While the similar efficacy between DOACs and VKA is not surprising, the improved safety profile of DOACs over VKA is noteworthy [13]. This is in line with data showing the safety of DOACs over VKA in several non-CVT patient populations especially in the reduction of intracranial bleedings [31, 32].

We also found that cancer patients had a shorter follow-up and a substantially higher risk of death compared to patients without cancer. Nearly 60% had a follow-up of at least 90 days but data regarding the cause of death was not available.
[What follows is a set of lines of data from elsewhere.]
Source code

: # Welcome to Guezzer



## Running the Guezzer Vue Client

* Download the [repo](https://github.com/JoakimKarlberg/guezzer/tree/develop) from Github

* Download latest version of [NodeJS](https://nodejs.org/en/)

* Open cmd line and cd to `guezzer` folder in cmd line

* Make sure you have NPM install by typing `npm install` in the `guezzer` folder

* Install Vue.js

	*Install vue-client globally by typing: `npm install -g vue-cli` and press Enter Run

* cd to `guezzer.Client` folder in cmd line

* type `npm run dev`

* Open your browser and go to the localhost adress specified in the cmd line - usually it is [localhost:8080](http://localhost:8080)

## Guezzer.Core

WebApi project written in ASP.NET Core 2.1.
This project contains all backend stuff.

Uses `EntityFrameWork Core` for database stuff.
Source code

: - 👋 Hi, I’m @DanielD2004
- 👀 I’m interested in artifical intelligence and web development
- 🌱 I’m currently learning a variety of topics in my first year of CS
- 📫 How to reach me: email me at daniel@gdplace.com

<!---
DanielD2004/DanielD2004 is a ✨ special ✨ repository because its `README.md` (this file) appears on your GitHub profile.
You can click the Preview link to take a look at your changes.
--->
Our study had several limitations including its retrospective design, along with non-central and non-blinded adjudication of events and imaging outcomes. However, baseline characteristics of the two groups were adjusted and matched through propensity score, but the possibility of residual bias cannot be excluded. Other limitations consist of the relatively small number of patients included in the cancer group which may have influenced the observed low event rate of recurrent VTE, in accordance with past studies [17, 29, 33]. This limited patient pool may have underpowered the analyses leading to overfitting in the multivariable model. Furthermore, we lacked information on the site, type, and stage of cancer which could have influenced the thrombogenic potential therein influencing outcome. Additionally, we lacked data on whether the cancer diagnosis was prior to or followed CVT. Information on cancer treatments, antineoplastic or surgical intervention, cancer remission, or withdrawal of care decisions during follow-up, which may have affected the risk of recurrence and decision to continue or stop anticoagulation were not available. Finally, it was not possible to perform a robust follow-up, so we do not know whether the increased death in the cancer group might have been related to CVT or the cancer itself. Finally, image acquisition may have been biased in patients with cancer, which may have contributed to higher asymptomatic hemorrhage rates. This however reflects real-world experience in patients with CVT and the cohort with cancer is the larger in the literature.

Fig. 1
figure 1

Survival from the composite of recurrent venous thrombosis or major hemorrhage in patients with and without cancer

Fig. 2
figure 2

A Survival from recurrent venous thrombosis in patients with and without cancer; B Survival from major hemorrhage in patients with and without cancer

Table 1 Differences in baseline characteristics across patients with and without cancer
Table 2 Outcome events in patients with versus without cancer at 3 months

Conclusion

Our results provide data supporting that older age and lack of headaches resulted being independently associated with cancer in patients with CVT. Additionally, patients with cancer had significantly worse outcomes compared to those without cancer. Our findings are in line with past studies, supporting the need for further investigation into the possible roles of these two factors.